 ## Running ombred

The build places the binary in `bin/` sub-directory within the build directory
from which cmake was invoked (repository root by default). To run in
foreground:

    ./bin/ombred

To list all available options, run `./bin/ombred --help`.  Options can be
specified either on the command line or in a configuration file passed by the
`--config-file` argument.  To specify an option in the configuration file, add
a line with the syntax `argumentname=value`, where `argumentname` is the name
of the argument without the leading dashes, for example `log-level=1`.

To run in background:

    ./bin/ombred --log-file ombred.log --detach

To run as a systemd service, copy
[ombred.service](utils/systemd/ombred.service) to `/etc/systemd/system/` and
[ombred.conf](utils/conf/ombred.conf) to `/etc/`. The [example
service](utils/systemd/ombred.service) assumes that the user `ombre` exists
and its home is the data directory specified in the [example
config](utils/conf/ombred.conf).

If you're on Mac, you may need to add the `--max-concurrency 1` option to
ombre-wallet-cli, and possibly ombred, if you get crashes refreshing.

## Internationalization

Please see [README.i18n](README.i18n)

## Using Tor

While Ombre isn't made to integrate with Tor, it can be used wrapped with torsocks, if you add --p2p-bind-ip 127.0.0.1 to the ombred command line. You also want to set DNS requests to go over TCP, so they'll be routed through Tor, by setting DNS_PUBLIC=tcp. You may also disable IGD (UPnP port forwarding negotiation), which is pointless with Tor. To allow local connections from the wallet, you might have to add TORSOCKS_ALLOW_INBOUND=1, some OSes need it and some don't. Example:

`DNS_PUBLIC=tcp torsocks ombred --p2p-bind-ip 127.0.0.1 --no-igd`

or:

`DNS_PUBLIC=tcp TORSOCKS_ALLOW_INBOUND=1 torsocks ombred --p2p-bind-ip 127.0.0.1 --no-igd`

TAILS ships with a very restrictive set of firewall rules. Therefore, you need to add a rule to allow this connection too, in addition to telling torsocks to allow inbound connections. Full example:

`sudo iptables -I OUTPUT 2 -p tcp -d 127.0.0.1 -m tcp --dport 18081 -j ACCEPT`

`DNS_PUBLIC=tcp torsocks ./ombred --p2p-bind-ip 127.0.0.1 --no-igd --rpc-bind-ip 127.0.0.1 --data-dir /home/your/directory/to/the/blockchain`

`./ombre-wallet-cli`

==========

Your instructions: Write out, exactly as they appear, the lines from the one containing "iptables -I OUTPUT" through the last line of the records above, both included, and nothing more.

Output of the task:
`sudo iptables -I OUTPUT 2 -p tcp -d 127.0.0.1 -m tcp --dport 18081 -j ACCEPT`

`DNS_PUBLIC=tcp torsocks ./ombred --p2p-bind-ip 127.0.0.1 --no-igd --rpc-bind-ip 127.0.0.1 --data-dir /home/your/directory/to/the/blockchain`

`./ombre-wallet-cli`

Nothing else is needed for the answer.